Bir gece, hastanedeki karanlık odasında Neva’yı bir görevli, duvara bakarken buldu. Duvara yansıyan gölgelerle konuşuyordu.
“Ne yapıyorsun, Neva?” diye sordu görevli.
“Onlarla dans ediyorum,” dedi Neva. “Gölgeler bizim geçmişten gelen mesajlarımızdır.”
Bu tuhaf cevap, görevliyi hem korkuttu hem de büyüledi. Neva, hastanede kaldığı süre boyunca herkese bir şekilde dokunuyordu.
Neva’nın sıra dışı hâlleri, genç bir psikiyatristin dikkatini çekti. Dr. Cem, Neva’yı anlamaya çalışıyordu. Bir gün ona, “Neva, neden sürekli başka bir dünyadan bahsediyorsun? Burası gerçek değil mi?” diye sordu.
“Gerçek nedir, doktor?” dedi Neva. “Bunu bana sen söyle.”
Dr. Cem, Neva’nın bu cevabına şaşırdı. Onun deli olmadığını, sadece dünyaya çok farklı bir pencereden baktığını anlamıştı. Ancak bu pencere, çoğu insan için dayanılmaz bir özgürlük içeriyordu.

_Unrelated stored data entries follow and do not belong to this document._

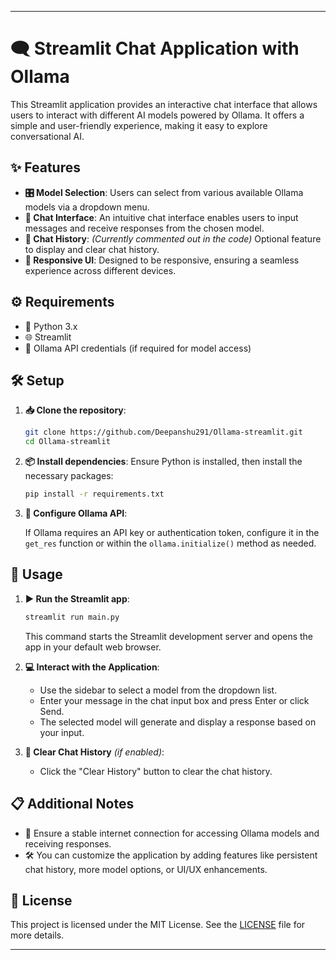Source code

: 
---

# 🗨️ Streamlit Chat Application with Ollama

This Streamlit application provides an interactive chat interface that allows users to interact with different AI models powered by Ollama. It offers a simple and user-friendly experience, making it easy to explore conversational AI.

## ✨ Features

- **🎛️ Model Selection**: Users can select from various available Ollama models via a dropdown menu.
- **💬 Chat Interface**: An intuitive chat interface enables users to input messages and receive responses from the chosen model.
- **📝 Chat History**: *(Currently commented out in the code)* Optional feature to display and clear chat history.
- **📱 Responsive UI**: Designed to be responsive, ensuring a seamless experience across different devices.

## ⚙️ Requirements

- 🐍 Python 3.x
- 🌐 Streamlit
- 🔑 Ollama API credentials (if required for model access)

## 🛠️ Setup

1. **📥 Clone the repository**:

   ```bash
   git clone https://github.com/Deepanshu291/Ollama-streamlit.git
   cd Ollama-streamlit
   ```

2. **📦 Install dependencies**: Ensure Python is installed, then install the necessary packages:

   ```bash
   pip install -r requirements.txt
   ```

3. **🔧 Configure Ollama API**:

   If Ollama requires an API key or authentication token, configure it in the `get_res` function or within the `ollama.initialize()` method as needed.

## 🚀 Usage

1. **▶️ Run the Streamlit app**:

   ```bash
   streamlit run main.py
   ```

   This command starts the Streamlit development server and opens the app in your default web browser.

2. **💻 Interact with the Application**:

   - Use the sidebar to select a model from the dropdown list.
   - Enter your message in the chat input box and press Enter or click Send.
   - The selected model will generate and display a response based on your input.

3. **🧹 Clear Chat History** *(if enabled)*:

   - Click the "Clear History" button to clear the chat history.

## 📋 Additional Notes

- 📶 Ensure a stable internet connection for accessing Ollama models and receiving responses.
- 🛠️ You can customize the application by adding features like persistent chat history, more model options, or UI/UX enhancements.

## 📄 License

This project is licensed under the MIT License. See the [LICENSE](LICENSE) file for more details.

---
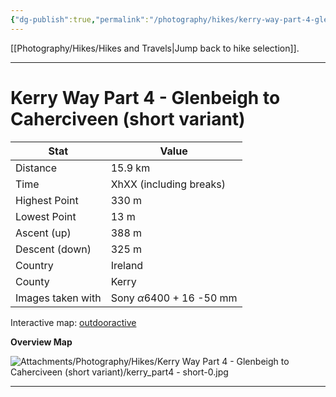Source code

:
 ```yaml
---
{"dg-publish":true,"permalink":"/photography/hikes/kerry-way-part-4-glenbeigh-to-caherciveen-short-variant/","hide":"true","updated":"2025-07-13T18:39:50.372+02:00"}
---
```


[[Photography/Hikes/Hikes and Travels\|Jump back to hike selection]].

---
# Kerry Way Part 4 - Glenbeigh to Caherciveen (short variant)
 
| Stat              | Value                                |
| ----------------- | ------------------------------------ |
| Distance          | 15.9 km                              |
| Time              | XhXX (including breaks)              |
| Highest Point     | 330 m                                |
| Lowest Point      | 13 m                                 |
| Ascent (up)       | 388 m                                |
| Descent (down)    | 325 m                                |
| Country           | Ireland                              |
| County            | Kerry                                |
| Images taken with | Sony $\alpha\text{6400}$ + 16 -50 mm |

Interactive map: [outdooractive](https://www.outdooractive.com/en/route/hiking-trail/southwest-ireland/kerry-way-part-4-glenbeigh-caherciveen-short-variant-to-kells-/318374411/?share=%7E3ixczdxz%244osshygo)

**Overview Map**

![Attachments/Photography/Hikes/Kerry Way Part 4 - Glenbeigh to Caherciveen (short variant)/kerry_part4 - short-0.jpg](/img/user/Attachments/Photography/Hikes/Kerry%20Way%20Part%204%20-%20Glenbeigh%20to%20Caherciveen%20(short%20variant)/kerry_part4%20-%20short-0.jpg)

---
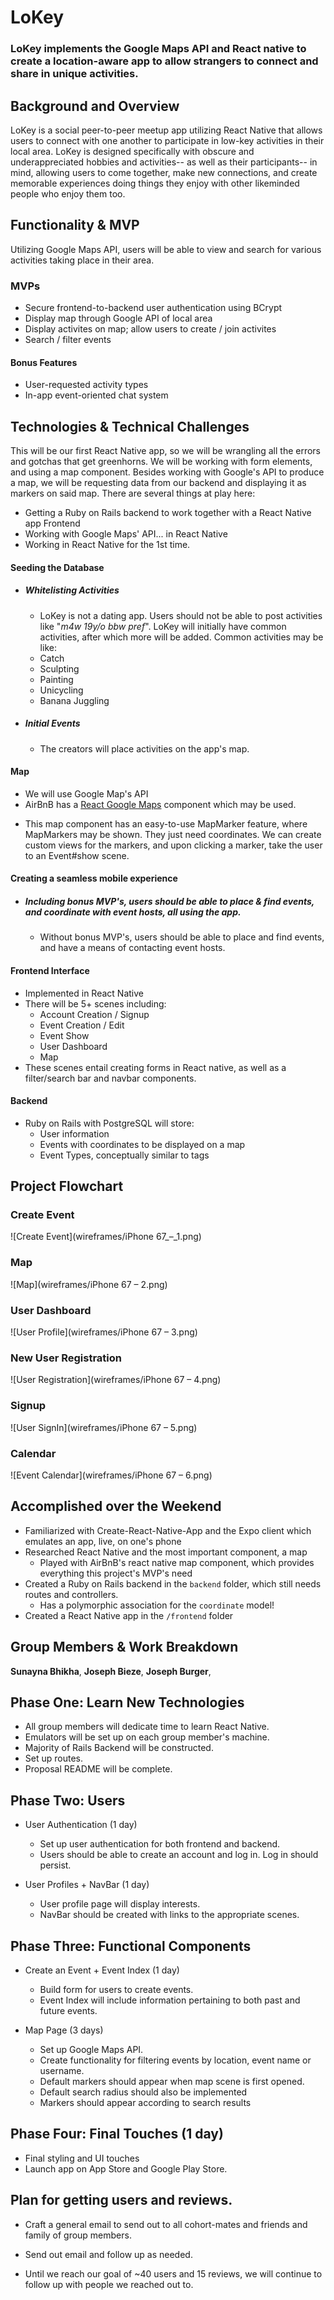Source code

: # LoKey
### LoKey implements the Google Maps API and React native to create a location-aware app to allow strangers to connect and share in unique activities.

## Background and Overview
LoKey is a social peer-to-peer meetup app utilizing React Native that allows users to connect with one another to participate in low-key activities in their local area. LoKey is designed specifically with obscure and underappreciated hobbies and activities-- as well as their participants-- in mind, allowing users to come together, make new connections, and create memorable experiences doing things they enjoy with other likeminded people who enjoy them too.

## Functionality & MVP
Utilizing Google Maps API, users will be able to view and search for various activities taking place in their area.

### MVPs
* Secure frontend-to-backend user authentication using BCrypt
* Display map through Google API of local area
* Display activites on map; allow users to create / join activites
* Search / filter events

#### Bonus Features
 + User-requested activity types
 + In-app event-oriented chat system

## Technologies & Technical Challenges
  This will be our first React Native app, so we will be wrangling all the errors and gotchas that get greenhorns. We will be working with form elements, and using a map component. Besides working with Google's API to produce a map, we will be requesting data from our backend and displaying it as markers on said map. There are several things at play here:

  - Getting a Ruby on Rails backend to work together with a React Native app Frontend
  - Working with Google Maps' API... in React Native
  - Working in React Native for the 1st time.

#### Seeding the Database
  + ##### Whitelisting Activities
    + LoKey is not a dating app. Users should not be able to post activities like "*m4w 19y/o bbw pref*". LoKey will initially have common activities, after which more will be added. Common activities may be like:
     - Catch
     - Sculpting
     - Painting
     - Unicycling
     - Banana Juggling

  + ##### Initial Events
    + The creators will place activities on the app's map.

#### Map
 + We will use Google Map's API
 + AirBnB has a [React Google Maps](https://github.com/airbnb/react-native-maps) component which may be used.
  - This map component has an easy-to-use MapMarker feature, where MapMarkers may be shown. They just need coordinates. We can create custom views for the markers, and upon clicking a marker, take the user to an Event#show scene.

#### Creating a seamless mobile experience
  + ##### _Including bonus MVP's_, users should be able to place & find events, and coordinate with **event hosts**, all using the app.
    + Without bonus MVP's, users should be able to place and find events, and have a means of contacting event hosts.


#### Frontend Interface
  + Implemented in React Native
  + There will be 5+ scenes including:
    - Account Creation / Signup
    - Event Creation / Edit
    - Event Show
    - User Dashboard
    - Map
  + These scenes entail creating forms in React native, as well as a filter/search bar and navbar components.

#### Backend
   + Ruby on Rails with PostgreSQL will store:
     - User information
     - Events with coordinates to be displayed on a map
     - Event Types, conceptually similar to tags

## Project Flowchart

### Create Event
![Create Event](wireframes/iPhone 67_–_1.png)

### Map
![Map](wireframes/iPhone 67 – 2.png)

### User Dashboard
![User Profile](wireframes/iPhone 67 – 3.png)

### New User Registration
![User Registration](wireframes/iPhone 67 – 4.png)

### Signup
![User SignIn](wireframes/iPhone 67 – 5.png)

### Calendar
![Event Calendar](wireframes/iPhone 67 – 6.png)


## Accomplished over the Weekend

+ Familiarized with Create-React-Native-App and the Expo client which emulates an app, live, on one's phone
+ Researched React Native and the most important component, a map
  - Played with AirBnB's react native map component, which provides everything this project's MVP's need
+ Created a Ruby on Rails backend in the ```backend``` folder, which still needs routes and controllers.
  - Has a polymorphic association for the ```coordinate``` model!
+ Created a React Native app in the ```/frontend``` folder

## Group Members & Work Breakdown

**Sunayna Bhikha**,
**Joseph Bieze**,
**Joseph Burger**,

## Phase One: Learn New Technologies

* All group members will dedicate time to learn React Native.
* Emulators will be set up on each group member's machine.
* Majority of Rails Backend will be constructed.
* Set up routes.
* Proposal README will be complete.

## Phase Two: Users

* User Authentication (1 day)
  + Set up user authentication for both frontend and backend.
  + Users should be able to create an account and log in. Log in should persist.

* User Profiles + NavBar (1 day)
  + User profile page will display interests.
  + NavBar should be created with links to the appropriate scenes.

## Phase Three: Functional Components

* Create an Event + Event Index (1 day)
  + Build form for users to create events.
  + Event Index will include information pertaining to both past and future events.

* Map Page (3 days)
  + Set up Google Maps API.
  + Create functionality for filtering events by location, event name or username.
  + Default markers should appear when map scene is first opened.
  + Default search radius should also be implemented
  + Markers should appear according to search results

## Phase Four: Final Touches (1 day)
* Final styling and UI touches
* Launch app on App Store and Google Play Store.

## Plan for getting users and reviews.

* Craft a general email to send out to all cohort-mates and friends and family of group members.

* Send out email and follow up as needed.

* Until we reach our goal of ~40 users and 15 reviews, we will continue to follow up with people we reached out to.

Zamanla, Neva hastanedeki diğer hastalar için bir umut kaynağı oldu. Onun hayal gücü, diğerlerini de içine çekiyor, onların karanlık zihinlerine bir nebze olsun ışık getiriyordu. Neva’nın anlattığı masallar, doktorların bile ilgisini çekmeye başlamıştı. Ancak bu masalların gerçek mi, yoksa yalnızca birer hayal ürünü mü olduğu sorusu hep bir muamma olarak kaldı.
Bir gün, Dr. Cem ona son bir soru sordu:
“Peki Neva, burada mutlu musun?”
Neva gülümsedi.
“Burası da bir rüya, doktor,” dedi. “Ama benim rüyam, sizin gerçekliğinizden daha güzel.”
Yıllar geçti. Neva, hastanede kalmaya devam etti. Ama onu tanıyan herkes, onun hayatlarını nasıl değiştirdiğini asla unutmadı. Çünkü Neva, rüyayı terk etmeyen son kişiydi. Ve belki de dünya, o rüyayı gören birine gerçekten ihtiyaç duyuyordu.